Baca berita dengan sedikit iklan, klik di sini
PERUSAHAAN Daerah Pasar Jaya berniat menertibkan semua "pasar babu" yang semakin banyak tumbuh di Jakarta. Tempat belanja seperti ini adalah pasar yang menempel begitu saja di suatu tempat dan dikelola swasta atau perorangan tanpa izin dari PD Pasar Jaya, perusahaan milik pemerintah DKI Jakarta yang khusus mengurus pasar.

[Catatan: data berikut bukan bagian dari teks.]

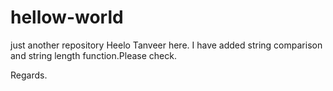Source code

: # hellow-world
just another repository
Heelo Tanveer here. I have added string comparison and string length function.Please check.

Regards.
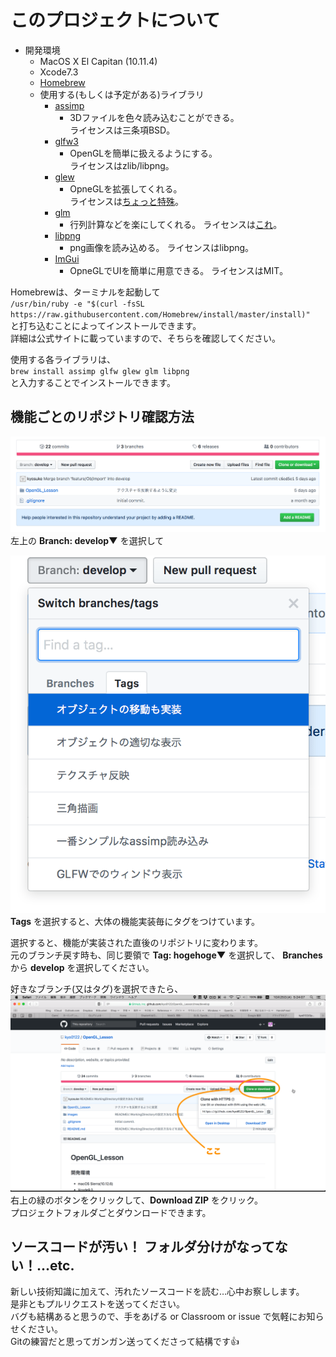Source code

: # このプロジェクトについて
- 開発環境
  - MacOS X El Capitan (10.11.4)
  - Xcode7.3
  - [Homebrew](https://brew.sh/index_ja.html)
  - 使用する(もしくは予定がある)ライブラリ
    - [assimp](http://assimp.org)
      - 3Dファイルを色々読み込むことができる。  
        ライセンスは三条項BSD。
    - [glfw3](http://www.glfw.org)
      - OpenGLを簡単に扱えるようにする。  
        ライセンスはzlib/libpng。
    - [glew](http://glew.sourceforge.net)
      - OpneGLを拡張してくれる。  
        ライセンスは[ちょっと特殊](http://glew.sourceforge.net/glew.txt)。
    - [glm](https://www.opengl.org/sdk/libs/GLM/)
      - 行列計算などを楽にしてくれる。
        ライセンスは[これ](https://github.com/g-truc/glm/blob/master/manual.md#section0)。
    - [libpng](http://libpng.org/pub/png/libpng.html)
      - png画像を読み込める。
        ライセンスはlibpng。
    - [ImGui](https://github.com/ocornut/imgui)
      - OpneGLでUIを簡単に用意できる。
        ライセンスはMIT。

Homebrewは、ターミナルを起動して  
`/usr/bin/ruby -e "$(curl -fsSL https://raw.githubusercontent.com/Homebrew/install/master/install)"`  
と打ち込むことによってインストールできます。  
詳細は公式サイトに載っていますので、そちらを確認してください。  

使用する各ライブラリは、  
`brew install assimp glfw glew glm libpng`  
と入力することでインストールできます。  

## 機能ごとのリポジトリ確認方法

![いい感じに画像が表示されているはず！](/images/how_to_switch01.png)  
左上の **Branch: develop▼** を選択して

![でもこの文字が表示されてるってことは…](/images/how_to_switch02.png)  
**Tags** を選択すると、大体の機能実装毎にタグをつけています。

選択すると、機能が実装された直後のリポジトリに変わります。  
元のブランチ戻す時も、同じ要領で **Tag: hogehoge▼** を選択して、
**Branches** から **develop** を選択してください。

好きなブランチ(又はタグ)を選択できたら、  
![ダメだったってことだよね…](/images/how_to_clone01.png)  
右上の緑のボタンをクリックして、**Download ZIP** をクリック。  
プロジェクトフォルダごとダウンロードできます。


## ソースコードが汚い！ フォルダ分けがなってない！...etc.

新しい技術知識に加えて、汚れたソースコードを読む…心中お察しします。  
是非ともプルリクエストを送ってください。  
バグも結構あると思うので、手をあげる or Classroom or issue で気軽にお知らせください。  
Gitの練習だと思ってガンガン送ってくださって結構です:thumbsup:  
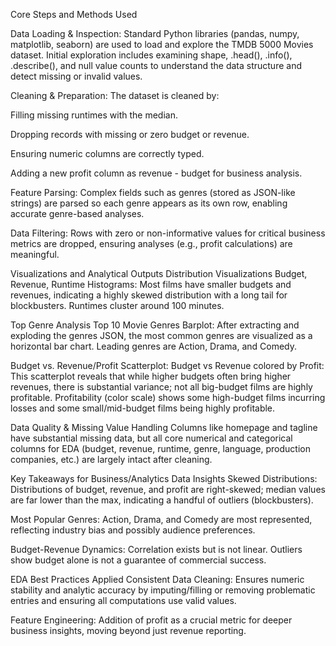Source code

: Core Steps and Methods Used

Data Loading & Inspection: Standard Python libraries (pandas, numpy, matplotlib, seaborn) are used to load and explore the TMDB 5000 Movies dataset. Initial exploration includes examining shape, .head(), .info(), .describe(), and null value counts to understand the data structure and detect missing or invalid values.

Cleaning & Preparation: The dataset is cleaned by:

Filling missing runtimes with the median.

Dropping records with missing or zero budget or revenue.

Ensuring numeric columns are correctly typed.

Adding a new profit column as revenue - budget for business analysis.

Feature Parsing: Complex fields such as genres (stored as JSON-like strings) are parsed so each genre appears as its own row, enabling accurate genre-based analyses.

Data Filtering: Rows with zero or non-informative values for critical business metrics are dropped, ensuring analyses (e.g., profit calculations) are meaningful.

Visualizations and Analytical Outputs
Distribution Visualizations
Budget, Revenue, Runtime Histograms: Most films have smaller budgets and revenues, indicating a highly skewed distribution with a long tail for blockbusters. Runtimes cluster around 100 minutes.

Top Genre Analysis
Top 10 Movie Genres Barplot: After extracting and exploding the genres JSON, the most common genres are visualized as a horizontal bar chart. Leading genres are Action, Drama, and Comedy.

Budget vs. Revenue/Profit
Scatterplot: Budget vs Revenue colored by Profit: This scatterplot reveals that while higher budgets often bring higher revenues, there is substantial variance; not all big-budget films are highly profitable. Profitability (color scale) shows some high-budget films incurring losses and some small/mid-budget films being highly profitable.

Data Quality & Missing Value Handling
Columns like homepage and tagline have substantial missing data, but all core numerical and categorical columns for EDA (budget, revenue, runtime, genre, language, production companies, etc.) are largely intact after cleaning.

Key Takeaways for Business/Analytics
Data Insights
Skewed Distributions: Distributions of budget, revenue, and profit are right-skewed; median values are far lower than the max, indicating a handful of outliers (blockbusters).

Most Popular Genres: Action, Drama, and Comedy are most represented, reflecting industry bias and possibly audience preferences.

Budget-Revenue Dynamics: Correlation exists but is not linear. Outliers show budget alone is not a guarantee of commercial success.

EDA Best Practices Applied
Consistent Data Cleaning: Ensures numeric stability and analytic accuracy by imputing/filling or removing problematic entries and ensuring all computations use valid values.

Feature Engineering: Addition of profit as a crucial metric for deeper business insights, moving beyond just revenue reporting.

Pasar ini disebut pasar babu karena umumnya berada di sepanjang gang yang becek, menjual sayur-mayur dan bahan makanan lain dengan harga miring dan terkadang bermutu rendah, serta hanya pembantu rumah tangga yang lazim berbelanja di sana. Para pedagang hanya menggelar jualannya pada pagi hari, yaitu pada jam belanja. Tapi, tak lupa, perseorangan atau swasta yang mengelolanya memungut "retribusi"-Rp 100-200-dari tiap pedagang. Sesudah itu, tempat tersebut kembali lengang, tapi tetap becek dan terkadang berubah menjadi lapangan bola kecil.
Pasar jenis ini tersebar hampir di seluruh pelosok Jakarta. Bukan hanya di kampung-kampung yang belum memiliki pasar resmi, bahkan ada di dekat pasar resmi. Pasar seperti ini misalnya terdapat di Duri llir, Kwitang Dalam, Rawasari, dan Cikini. Di belakang Pasar Cikini yang mewah dan dikenal sebagai tempat belanja nyonya-nyonya Menteng bahkan ada juga. Letaknya sekitar 200 meter di belakang pasar itu, di sebuah gang becek di atas tanah milik Perusahaan Jawatan Kereta Api.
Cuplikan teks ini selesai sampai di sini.